You'll perhaps think it sounds strange, but with apologies, I'm not allowed (by my NDA) to post charts in a forum. Doubtless someone else will oblige. (Actually I have seen volume charts posted here in other threads, incidentally). I suspect not, realistically: they look superficially exactly the same as any other chart, anyway: the difference is simply in the inputs from which the bars/candles are constructed. In other words, there's nothing about the appearance of the charts that would enable you to decide whether or not to use them: only your overall comparative results from using them for a statistically significant time can determine that. Appearance is irrelevant, overall: only outcomes matter. [I appreciate, of course, that you know this already, but for the benefit of anyone with less experience reading the thread, I'll just clarify that the closing of each bar/candle and the opening of the next is defined not by the passage of a specified unit of time (as with time charts) or by the transacting of a specified number of orders (as with tick charts), but by the transacting of a specified volume, and if a single, large order exceeds the instant bar's/candle's limit, it's shown effectively as if it were divided between two bars/candles.]

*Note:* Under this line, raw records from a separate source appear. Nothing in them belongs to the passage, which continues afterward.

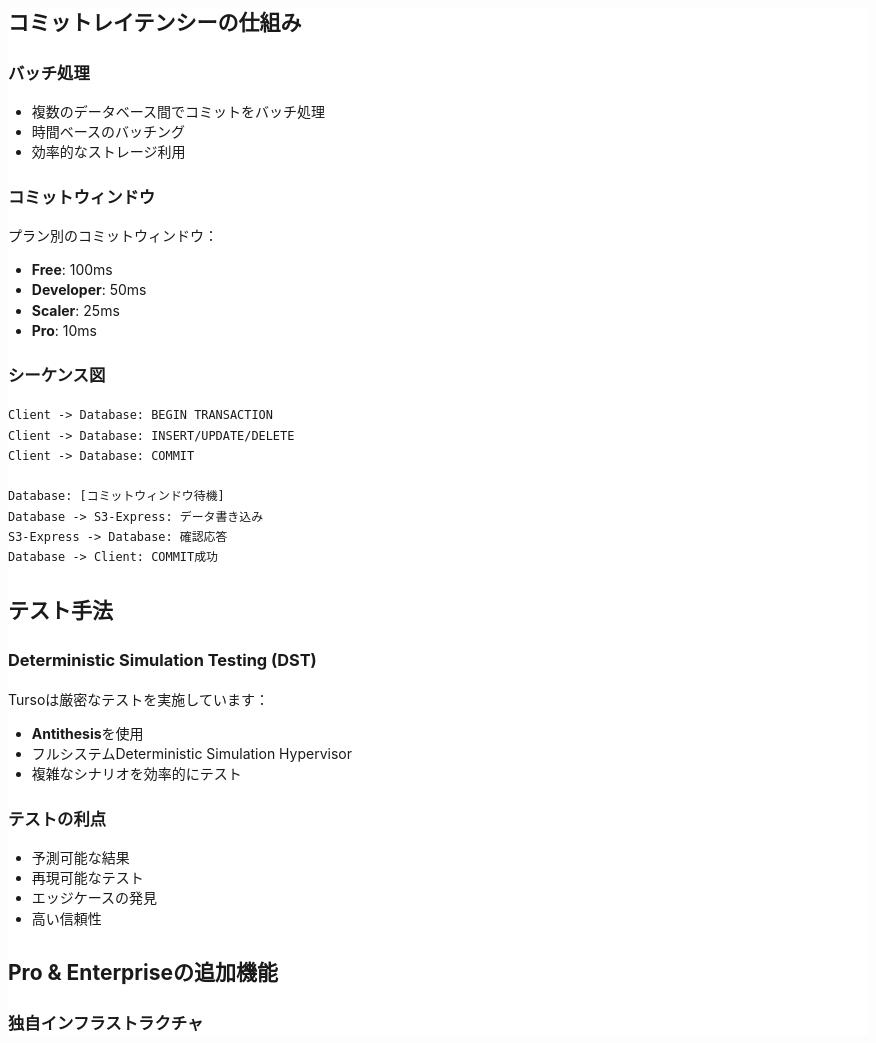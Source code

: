## コミットレイテンシーの仕組み

### バッチ処理

- 複数のデータベース間でコミットをバッチ処理
- 時間ベースのバッチング
- 効率的なストレージ利用

### コミットウィンドウ

プラン別のコミットウィンドウ：

- **Free**: 100ms
- **Developer**: 50ms
- **Scaler**: 25ms
- **Pro**: 10ms

### シーケンス図

```
Client -> Database: BEGIN TRANSACTION
Client -> Database: INSERT/UPDATE/DELETE
Client -> Database: COMMIT

Database: [コミットウィンドウ待機]
Database -> S3-Express: データ書き込み
S3-Express -> Database: 確認応答
Database -> Client: COMMIT成功
```

## テスト手法

### Deterministic Simulation Testing (DST)

Tursoは厳密なテストを実施しています：

- **Antithesis**を使用
- フルシステムDeterministic Simulation Hypervisor
- 複雑なシナリオを効率的にテスト

### テストの利点

- 予測可能な結果
- 再現可能なテスト
- エッジケースの発見
- 高い信頼性

## Pro & Enterpriseの追加機能

### 独自インフラストラクチャ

I'll give it a whirl. Here's a pic of a volume chart next to a unirenko on today's Sep ES. Glean what you can of it.
I once spent a couple of hundred hours looking at "point and figure" and reading about it, but thought better of it (still don't really know what I might be missing, there: some people swear by it - others swear at it).
I suppose it is just a matter of what you find out there that makes sense to your own head. Time-based charts I could never read properly. The renko-types suit me well.